Using batch mapping for the load_and_validate_dataset function which uses data.map in process_messages_into_input_ids function in data_process.py

aryanorpe · aryanorpe · commit dd4583213ded · 2025-04-21T22:30:04.000+04:00
diff --git a/src/instructlab/training/data_process.py b/src/instructlab/training/data_process.py
@@ -723,30 +723,32 @@ def pretraining_is_using_legacy_granite_chat_template(ds: Dataset) -> bool:
         return False
 
 
-def ensure_dataset_is_compatible_with_legacy_format(
-    sample: t.Dict[str, t.Any],
-) -> t.Dict[str, t.Any]:
+def ensure_dataset_is_compatible_with_legacy_format(batch: t.Dict[str, t.List[t.Any]]) -> t.Dict[str, t.List[t.Any]]:
     """
-    Given a sample that uses the legacy pre-training format, we unroll the samples into ones with the
-    original messages contents.
+    Given a batch of samples using the legacy pre-training format, unroll the samples into ones with
+    the original messages contents.
     """
-    # deepcopy to prevent re-referencing the existing objects
-    new_sample = {
-        "messages": [],
-        "unmask": sample.get("unmask", False),
-    }
-    for msg in sample["messages"]:
-        if msg["role"] != "pretraining":
-            new_sample["messages"].append(msg)
-            continue
+    processed_messages = []
+    unmask_flags = []
 
-        # handle unmasking
-        new_sample["messages"].extend(
-            extract_messages_from_pretraining_text(msg["content"])
-        )
-        new_sample["unmask"] = True
+    for messages, unmask_flag in zip(batch["messages"], batch.get("unmask", [False] * len(batch["messages"]))):
+        new_messages = []
+        unmask = unmask_flag
 
-    return new_sample
+        for msg in messages:
+            if msg["role"] != "pretraining":
+                new_messages.append(msg)
+            else:
+                new_messages.extend(extract_messages_from_pretraining_text(msg["content"]))
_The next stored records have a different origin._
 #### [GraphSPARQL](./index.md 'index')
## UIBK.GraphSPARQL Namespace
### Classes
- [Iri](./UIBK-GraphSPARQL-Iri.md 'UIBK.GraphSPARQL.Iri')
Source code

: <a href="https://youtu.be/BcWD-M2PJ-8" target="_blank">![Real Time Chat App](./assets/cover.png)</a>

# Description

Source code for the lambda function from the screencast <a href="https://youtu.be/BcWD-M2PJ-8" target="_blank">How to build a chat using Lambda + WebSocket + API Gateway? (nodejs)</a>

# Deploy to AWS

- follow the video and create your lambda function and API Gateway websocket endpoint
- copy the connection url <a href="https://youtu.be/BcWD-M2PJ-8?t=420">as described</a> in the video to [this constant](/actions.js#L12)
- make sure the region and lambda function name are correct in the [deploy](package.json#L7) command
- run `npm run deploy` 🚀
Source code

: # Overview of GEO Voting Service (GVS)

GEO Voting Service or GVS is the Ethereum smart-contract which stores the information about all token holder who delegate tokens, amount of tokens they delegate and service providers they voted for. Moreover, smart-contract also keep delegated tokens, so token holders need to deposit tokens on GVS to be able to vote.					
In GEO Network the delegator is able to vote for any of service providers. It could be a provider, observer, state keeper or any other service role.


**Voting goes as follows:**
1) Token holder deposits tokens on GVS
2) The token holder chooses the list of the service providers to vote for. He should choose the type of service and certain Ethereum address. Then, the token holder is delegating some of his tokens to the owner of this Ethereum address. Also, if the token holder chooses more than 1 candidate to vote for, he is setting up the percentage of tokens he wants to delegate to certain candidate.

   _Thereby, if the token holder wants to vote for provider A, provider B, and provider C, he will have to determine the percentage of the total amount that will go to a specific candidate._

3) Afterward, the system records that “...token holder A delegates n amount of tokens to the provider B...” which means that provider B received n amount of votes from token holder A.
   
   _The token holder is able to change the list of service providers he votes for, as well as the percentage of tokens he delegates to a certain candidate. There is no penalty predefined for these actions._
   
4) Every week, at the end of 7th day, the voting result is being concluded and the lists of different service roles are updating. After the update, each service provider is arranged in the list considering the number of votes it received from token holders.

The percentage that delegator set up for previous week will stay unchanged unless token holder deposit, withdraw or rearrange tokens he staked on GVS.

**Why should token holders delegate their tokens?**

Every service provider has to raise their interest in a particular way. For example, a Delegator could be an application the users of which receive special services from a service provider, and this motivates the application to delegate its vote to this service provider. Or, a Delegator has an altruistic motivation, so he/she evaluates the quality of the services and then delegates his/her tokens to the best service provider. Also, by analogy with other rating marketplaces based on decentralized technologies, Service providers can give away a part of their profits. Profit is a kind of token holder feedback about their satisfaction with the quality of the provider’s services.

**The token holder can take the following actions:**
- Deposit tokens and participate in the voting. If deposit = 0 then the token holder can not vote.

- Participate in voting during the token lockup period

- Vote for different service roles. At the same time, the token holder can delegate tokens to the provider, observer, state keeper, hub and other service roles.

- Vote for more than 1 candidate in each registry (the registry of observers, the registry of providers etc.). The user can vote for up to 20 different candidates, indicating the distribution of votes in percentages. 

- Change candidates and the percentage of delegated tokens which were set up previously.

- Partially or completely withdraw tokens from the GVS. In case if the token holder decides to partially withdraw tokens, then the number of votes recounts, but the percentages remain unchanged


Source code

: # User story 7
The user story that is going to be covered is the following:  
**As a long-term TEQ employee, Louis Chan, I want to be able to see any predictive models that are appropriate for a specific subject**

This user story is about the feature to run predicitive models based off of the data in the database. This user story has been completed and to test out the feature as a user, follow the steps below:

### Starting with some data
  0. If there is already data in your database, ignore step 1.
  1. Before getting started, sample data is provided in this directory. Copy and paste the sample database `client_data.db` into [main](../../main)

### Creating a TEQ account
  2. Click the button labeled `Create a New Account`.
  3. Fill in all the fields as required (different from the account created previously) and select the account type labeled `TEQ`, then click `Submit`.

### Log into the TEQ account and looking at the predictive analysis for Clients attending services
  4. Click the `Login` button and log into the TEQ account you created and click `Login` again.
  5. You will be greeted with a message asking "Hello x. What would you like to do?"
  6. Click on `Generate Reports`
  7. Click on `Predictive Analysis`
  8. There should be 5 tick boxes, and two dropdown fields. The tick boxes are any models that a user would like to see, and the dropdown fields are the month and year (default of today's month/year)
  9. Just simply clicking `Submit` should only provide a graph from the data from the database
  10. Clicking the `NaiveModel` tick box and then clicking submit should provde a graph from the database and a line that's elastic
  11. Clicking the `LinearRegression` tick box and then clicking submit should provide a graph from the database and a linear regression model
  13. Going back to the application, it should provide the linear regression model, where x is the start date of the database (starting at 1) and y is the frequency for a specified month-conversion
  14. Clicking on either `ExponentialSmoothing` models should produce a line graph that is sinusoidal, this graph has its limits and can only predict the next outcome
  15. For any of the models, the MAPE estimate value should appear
+                unmask = True  # if any pretraining message is found, set unmask to True
+
+        processed_messages.append(new_messages)
+        unmask_flags.append(unmask)
+
+    return {
+        "messages": processed_messages,
+        "unmask": unmask_flags,
+    }
 
 
 def filter_samples_by_length(
@@ -876,6 +878,8 @@ def load_and_validate_dataset(data_path: str, num_procs: int) -> Dataset:
 
     return data.map(
         ensure_dataset_is_compatible_with_legacy_format,
+        batched=True,
+        batch_size=1000,
         num_proc=num_procs,
         desc="Ensuring dataset is compatible with legacy format.",
     )